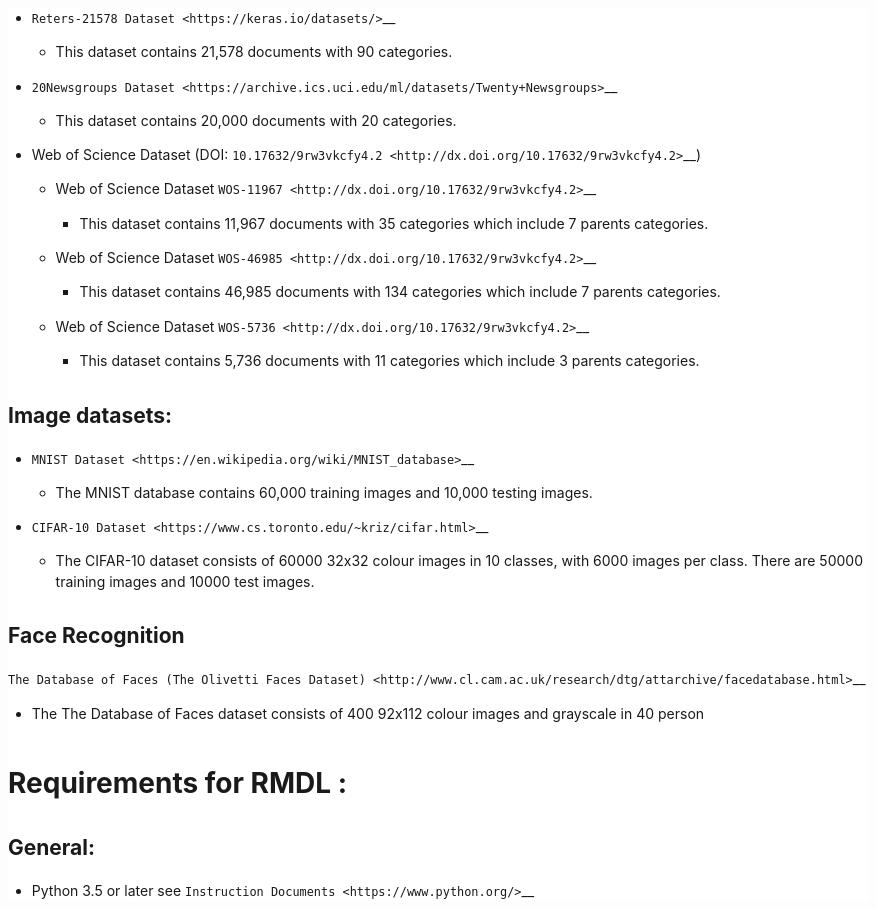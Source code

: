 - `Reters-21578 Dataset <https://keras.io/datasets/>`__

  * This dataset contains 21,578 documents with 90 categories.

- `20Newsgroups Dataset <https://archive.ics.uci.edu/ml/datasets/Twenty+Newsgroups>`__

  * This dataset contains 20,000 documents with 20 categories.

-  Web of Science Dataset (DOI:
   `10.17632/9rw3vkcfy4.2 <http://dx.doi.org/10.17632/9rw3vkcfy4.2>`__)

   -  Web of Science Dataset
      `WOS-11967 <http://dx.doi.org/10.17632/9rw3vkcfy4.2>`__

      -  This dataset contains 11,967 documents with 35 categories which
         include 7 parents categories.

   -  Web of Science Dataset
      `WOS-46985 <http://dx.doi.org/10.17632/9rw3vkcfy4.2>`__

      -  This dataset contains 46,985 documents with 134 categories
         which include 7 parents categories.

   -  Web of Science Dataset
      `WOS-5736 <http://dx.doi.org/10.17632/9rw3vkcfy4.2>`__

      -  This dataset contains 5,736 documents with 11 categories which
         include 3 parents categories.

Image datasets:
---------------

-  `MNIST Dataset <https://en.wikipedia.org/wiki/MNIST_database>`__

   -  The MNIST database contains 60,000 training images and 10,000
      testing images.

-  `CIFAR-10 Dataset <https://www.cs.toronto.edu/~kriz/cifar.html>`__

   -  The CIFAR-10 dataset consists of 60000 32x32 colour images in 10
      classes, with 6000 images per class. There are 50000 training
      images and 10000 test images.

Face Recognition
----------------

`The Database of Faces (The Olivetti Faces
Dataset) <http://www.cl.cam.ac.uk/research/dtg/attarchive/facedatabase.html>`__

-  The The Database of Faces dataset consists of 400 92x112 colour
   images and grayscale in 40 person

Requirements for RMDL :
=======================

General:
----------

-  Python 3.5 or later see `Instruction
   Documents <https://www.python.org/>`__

**WHAT TO PRODUCE**
Only the lines from the one with "images and grayscale in 40 person" through the last line of the material above are to be duplicated, exactly and with both ends kept.

**RESPONSE AREA**
   images and grayscale in 40 person

Requirements for RMDL :
=======================

General:
----------

-  Python 3.5 or later see `Instruction
   Documents <https://www.python.org/>`__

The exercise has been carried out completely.